Hawkers perform a number of services for the urban population, especially for the economically weaker sections. They sell food, fresh vegetables, household goods, clothes and other articles of consumption.
Their rates are usually lower than those charged by shops and hence affordable to the urban poor. Moreover, their services are easily accessible to consumers though sometimes they exploit consumer’s ignorance to be expensive.
In most developing countries’ cities like Rwanda, the urban poor survive by working in the informal sector. Poverty and lack of gainful employment in the rural areas and smaller towns drives large numbers to the cities for work and livelihood.
These people generally have low skills and lack the education required for better paying jobs in the organized sector.
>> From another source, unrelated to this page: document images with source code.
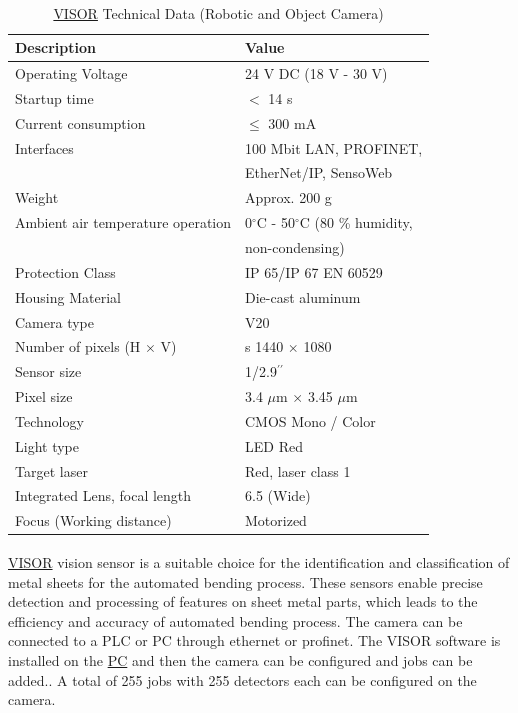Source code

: \begin{table}[h!]
    \centering
    \small
    \renewcommand{\arraystretch}{1.2} %
    \begin{tabular}{ll}
        \textbf{Description} & \textbf{Value} \\ \hline
        Operating Voltage & 24 V DC (18 V - 30 V) \\
        Startup time & $<$ 14 s\\
        Current consumption & $\leq$ 300 mA \\
        Interfaces & 100 Mbit LAN, PROFINET,\\
        & EtherNet/IP, SensoWeb\\ 
        Weight & Approx. 200 g \\ 
        Ambient air temperature operation & 0$^\circ$C - 50$^\circ$C (80 \% humidity,\\
        & non-condensing) \\ 
        Protection Class & IP 65/IP 67 EN 60529\\
        Housing Material & Die-cast aluminum\\
        Camera type & V20 \\ 
        Number of pixels (H $\times$ V) &s 1440 $\times$ 1080\\
        Sensor size & 1/2.9$^{\prime\prime}$ \\ 
        Pixel size & 3.4 $\mu$m $\times$ 3.45 $\mu$m\\
        Technology & CMOS Mono / Color\\
        Light type & LED Red\\ 
        Target laser & Red, laser class 1\\ 
        Integrated Lens, focal length & 6.5 (Wide)\\
        Focus (Working distance) & Motorized \\ \hline
    \end{tabular}
    \caption{\hyperref[acro:VISOR]{VISOR}\textsuperscript{\textregistered} Technical Data (Robotic and Object Camera)}
    \label{visor-technical-data}
\end{table}

\hyperref[acro:VISOR]{VISOR}\textsuperscript{\textregistered} vision sensor is a suitable choice for the identification and classification of metal sheets for the automated bending process. These sensors enable precise detection and processing of features on sheet metal parts, which leads to the efficiency and accuracy of automated bending process. The camera can be connected to a PLC or PC through ethernet or profinet. The VISOR software is installed on the \hyperref[acro:PC]{PC} and then the camera can be configured and jobs can be added.\cite{sensopart-software}. A total of 255 jobs with 255 detectors each can be configured on the camera.

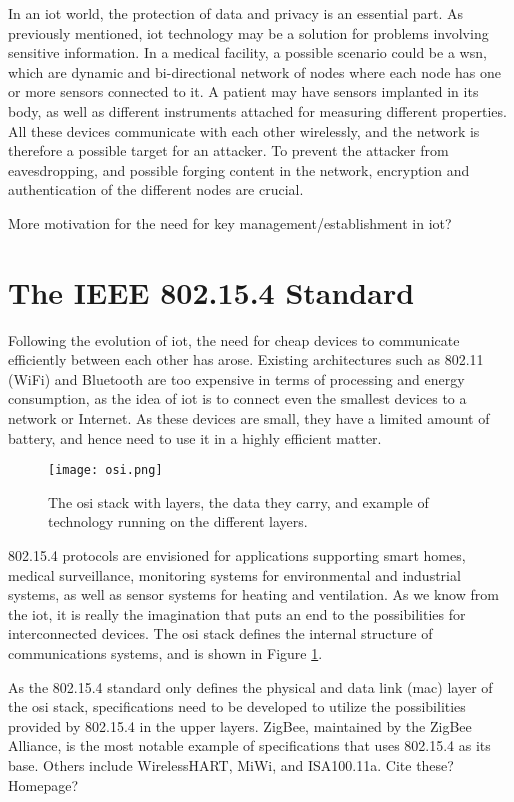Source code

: In an \gls{iot} world, the protection of data and privacy is an essential part. As previously mentioned, \gls{iot} technology may be a solution for problems involving sensitive information. In a medical facility, a possible scenario could be a \gls{wsn}, which are dynamic and bi-directional network of nodes where each node has one or more sensors connected to it. A patient may have sensors implanted in its body, as well as different instruments attached for measuring different properties. All these devices communicate with each other wirelessly, and the network is therefore a possible target for an attacker. To prevent the attacker from eavesdropping, and possible forging content in the network, encryption and authentication of the different nodes are crucial.



More motivation for the need for key management/establishment in \gls{iot}?



\section{The IEEE 802.15.4 Standard}

Following the evolution of \gls{iot}, the need for cheap devices to communicate efficiently between each other has arose. Existing architectures such as 802.11 (WiFi) and Bluetooth are too expensive in terms of processing and energy consumption, as the idea of \gls{iot} is to connect even the smallest devices to a network or Internet. As these devices are small, they have a limited amount of battery, and hence need to use it in a highly efficient matter.

\begin{figure}[h]
	\centering
	\texttt{[image: osi.png]}
	\caption{The \gls{osi} stack with layers, the data they carry, and example of technology running on the different layers.}
	\label{fig:osi}
\end{figure}

802.15.4 protocols are envisioned for applications supporting smart homes, medical surveillance, monitoring systems for environmental and industrial systems, as well as sensor systems for heating and ventilation. As we know from the \gls{iot}, it is really the imagination that puts an end to the possibilities for interconnected devices. The \gls{osi} stack defines the internal structure of communications systems, and is shown in Figure \ref{fig:osi}.

As the 802.15.4 standard only defines the physical and data link (\gls{mac}) layer of the \gls{osi} stack, specifications need to be developed to utilize the possibilities provided by 802.15.4 in the upper layers. ZigBee, maintained by the ZigBee Alliance, is the most notable example of specifications that uses 802.15.4 as its base. Others include WirelessHART, MiWi, and ISA100.11a. Cite these? Homepage?

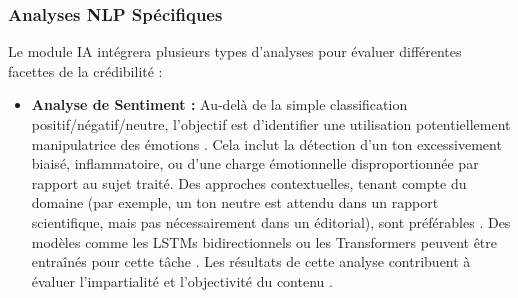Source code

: \documentclass[9pt,twocolumn,french]{article}
\begin{document}
\subsubsection{Analyses NLP Spécifiques}
Le module IA intégrera plusieurs types d'analyses pour évaluer différentes facettes de la crédibilité :

\begin{itemize}
    \item \textbf{Analyse de Sentiment :} Au-delà de la simple classification positif/négatif/neutre, l'objectif est d'identifier une utilisation potentiellement manipulatrice des émotions \citep{Ahmed2025Aidriven, Sharma2021Combating, Li2021Debunking, Giachanou2018Like, Castillo2011}. Cela inclut la détection d'un ton excessivement biaisé, inflammatoire, ou d'une charge émotionnelle disproportionnée par rapport au sujet traité. Des approches contextuelles, tenant compte du domaine (par exemple, un ton neutre est attendu dans un rapport scientifique, mais pas nécessairement dans un éditorial), sont préférables \citep{Ahmed2025Aidriven}. Des modèles comme les LSTMs bidirectionnels ou les Transformers peuvent être entraînés pour cette tâche \citep{Ahmed2025Aidriven, Li2021Debunking}. Les résultats de cette analyse contribuent à évaluer l'impartialité et l'objectivité du contenu \citep{Rieh2014Credibility}.


\end{itemize}
\end{document}
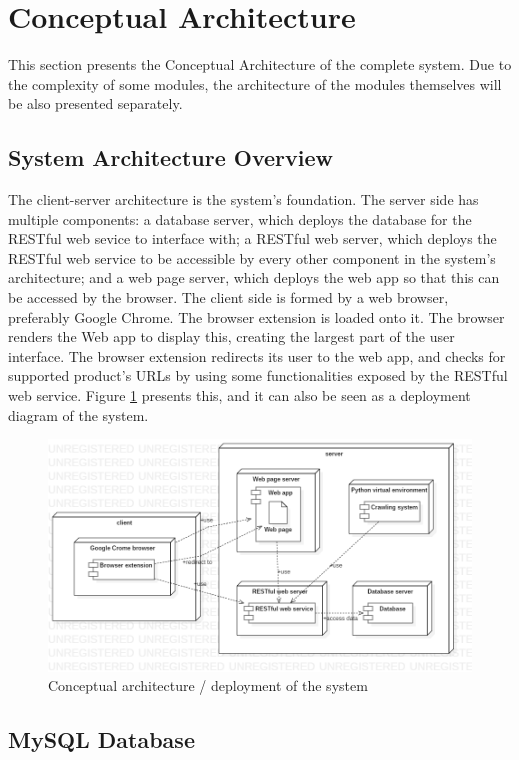 \documentclass[12pt,a4paper,twoside]{report}
\begin{document}
\section{Conceptual Architecture}

This section presents the Conceptual Architecture of the complete system. Due to the complexity of some modules, the architecture of the modules themselves will be also presented separately.


\subsection{System Architecture Overview}

The client-server architecture is the system's foundation. The server side has multiple components: a database server, which deploys the database for the RESTful web sevice to interface with; a RESTful web server, which deploys the RESTful web service to be accessible by every other component in the system's architecture; and a web page server, which deploys the web app so that this can be accessed by the browser. The client side is formed by a web browser, preferably Google Chrome. The browser extension is loaded onto it. The browser renders the Web app to display this, creating the largest part of the user interface. The browser extension redirects its user to the web app, and checks for supported product's URLs by using some functionalities exposed by the RESTful web service. Figure \ref{fig:app_conceptual_architecture_system} presents this, and it can also be seen as a deployment diagram of the system.

\begin{figure}[ht]
  \centering
  \includegraphics[width=0.65\linewidth]{img/app_conceptual_architecture_system.png}
  \caption[]{Conceptual architecture / deployment of the system}
  \label{fig:app_conceptual_architecture_system}
\end{figure}


\subsection{MySQL Database}
\end{document}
For these people, work in the informal sector is the ‘only avenue’ for survival. This has led to the unfortunate rapid growth of number of hawkers and vendors in Kigali.
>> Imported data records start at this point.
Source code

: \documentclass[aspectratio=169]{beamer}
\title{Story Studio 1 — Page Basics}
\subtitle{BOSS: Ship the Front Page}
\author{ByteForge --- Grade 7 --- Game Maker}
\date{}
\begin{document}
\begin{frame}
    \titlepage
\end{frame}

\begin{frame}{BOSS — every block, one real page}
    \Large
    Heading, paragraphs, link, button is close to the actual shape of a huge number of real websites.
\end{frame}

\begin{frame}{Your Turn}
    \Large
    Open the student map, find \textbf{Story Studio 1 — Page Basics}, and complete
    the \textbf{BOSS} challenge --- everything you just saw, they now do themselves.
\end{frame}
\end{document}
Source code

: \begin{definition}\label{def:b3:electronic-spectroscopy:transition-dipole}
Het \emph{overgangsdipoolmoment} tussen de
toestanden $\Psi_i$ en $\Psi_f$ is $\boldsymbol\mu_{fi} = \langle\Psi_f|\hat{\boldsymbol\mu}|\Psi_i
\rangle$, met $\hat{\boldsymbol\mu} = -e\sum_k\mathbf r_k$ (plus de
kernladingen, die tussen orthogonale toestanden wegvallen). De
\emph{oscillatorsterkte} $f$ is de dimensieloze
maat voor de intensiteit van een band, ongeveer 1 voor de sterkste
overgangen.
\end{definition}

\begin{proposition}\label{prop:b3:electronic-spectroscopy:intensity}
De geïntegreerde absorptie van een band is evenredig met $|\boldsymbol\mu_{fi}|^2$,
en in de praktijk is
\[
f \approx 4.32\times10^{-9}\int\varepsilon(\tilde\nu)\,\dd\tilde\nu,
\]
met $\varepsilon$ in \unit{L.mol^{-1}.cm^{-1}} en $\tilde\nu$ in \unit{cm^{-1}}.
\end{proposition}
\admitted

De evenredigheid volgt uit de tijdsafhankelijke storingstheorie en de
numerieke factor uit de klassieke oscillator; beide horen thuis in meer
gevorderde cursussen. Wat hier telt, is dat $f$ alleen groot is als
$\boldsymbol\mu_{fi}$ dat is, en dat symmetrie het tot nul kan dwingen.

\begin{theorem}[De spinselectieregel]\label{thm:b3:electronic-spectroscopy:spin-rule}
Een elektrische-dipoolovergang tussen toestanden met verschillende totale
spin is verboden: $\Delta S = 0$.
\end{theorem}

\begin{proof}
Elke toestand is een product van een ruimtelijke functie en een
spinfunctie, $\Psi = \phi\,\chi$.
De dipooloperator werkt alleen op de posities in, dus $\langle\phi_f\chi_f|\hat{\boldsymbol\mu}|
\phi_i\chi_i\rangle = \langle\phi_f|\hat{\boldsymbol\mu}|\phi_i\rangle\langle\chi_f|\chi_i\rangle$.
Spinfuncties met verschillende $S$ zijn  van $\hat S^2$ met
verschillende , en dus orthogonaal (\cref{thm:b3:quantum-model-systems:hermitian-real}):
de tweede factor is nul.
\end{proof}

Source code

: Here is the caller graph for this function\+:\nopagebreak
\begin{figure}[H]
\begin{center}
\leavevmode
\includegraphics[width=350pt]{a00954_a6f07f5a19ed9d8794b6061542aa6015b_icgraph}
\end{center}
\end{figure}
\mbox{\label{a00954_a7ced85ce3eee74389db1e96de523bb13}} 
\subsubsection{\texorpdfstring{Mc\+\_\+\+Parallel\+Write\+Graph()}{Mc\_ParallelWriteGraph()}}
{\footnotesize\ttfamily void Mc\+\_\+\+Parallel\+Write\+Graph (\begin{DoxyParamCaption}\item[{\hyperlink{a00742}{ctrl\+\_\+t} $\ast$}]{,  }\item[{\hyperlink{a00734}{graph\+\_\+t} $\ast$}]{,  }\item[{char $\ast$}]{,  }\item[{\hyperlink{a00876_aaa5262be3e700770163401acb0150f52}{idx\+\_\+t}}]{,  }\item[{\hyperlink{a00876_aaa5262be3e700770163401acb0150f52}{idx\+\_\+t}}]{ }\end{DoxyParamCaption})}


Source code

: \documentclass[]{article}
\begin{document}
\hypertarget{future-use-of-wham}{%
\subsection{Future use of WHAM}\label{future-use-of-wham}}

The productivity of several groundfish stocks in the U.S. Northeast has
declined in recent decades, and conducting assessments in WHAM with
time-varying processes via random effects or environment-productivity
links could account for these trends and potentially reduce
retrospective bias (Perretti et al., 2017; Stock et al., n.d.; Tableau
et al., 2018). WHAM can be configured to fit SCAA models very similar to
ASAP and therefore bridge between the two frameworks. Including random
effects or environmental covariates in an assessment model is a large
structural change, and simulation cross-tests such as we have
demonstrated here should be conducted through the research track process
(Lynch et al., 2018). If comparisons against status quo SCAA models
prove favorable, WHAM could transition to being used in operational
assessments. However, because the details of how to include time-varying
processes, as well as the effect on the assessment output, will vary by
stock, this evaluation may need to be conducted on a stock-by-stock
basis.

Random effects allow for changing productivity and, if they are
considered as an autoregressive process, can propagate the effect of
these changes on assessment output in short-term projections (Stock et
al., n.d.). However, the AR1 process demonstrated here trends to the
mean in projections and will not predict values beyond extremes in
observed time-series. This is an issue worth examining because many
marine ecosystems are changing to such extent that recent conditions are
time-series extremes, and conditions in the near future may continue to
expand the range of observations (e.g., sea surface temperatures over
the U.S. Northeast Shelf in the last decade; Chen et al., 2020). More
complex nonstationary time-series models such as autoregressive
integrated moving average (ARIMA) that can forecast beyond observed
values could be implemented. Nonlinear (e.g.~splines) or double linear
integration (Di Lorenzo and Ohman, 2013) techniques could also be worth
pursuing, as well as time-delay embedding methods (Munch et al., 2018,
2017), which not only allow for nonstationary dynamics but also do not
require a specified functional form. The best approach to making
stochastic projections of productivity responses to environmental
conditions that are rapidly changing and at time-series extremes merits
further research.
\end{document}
The activities of Rwandan hawkers inevitably brought them into conflict with the local government.
This is mainly because their disorderly remains a stabling block to the city’s plan to develop.
A programme of city beautification that involved paving the streets, providing litter bins, repainting old buildings, and requiring each landlord to plant a couple of trees in front of their buildings has been going on for a number of years.
The efforts would be rendered futile, if groups of young men and women continued to move around with their mobile businesses. It is not enough to have nice flowers and trees planted in a city when people are so disorganised in business operations.
The city authorities have had enough with hawkers and vendors who stubbornly refused to observe laws, set by local authorities to quit streets. However, to a greater extent hawkers took the heed and were slowly but steadily leaving street- mobile business. The problem was indeed subsiding.
The remaining problem was further exacerbated by ‘Tuvugane’ telephone business, which employed thousands of young boys and girls to move around the city.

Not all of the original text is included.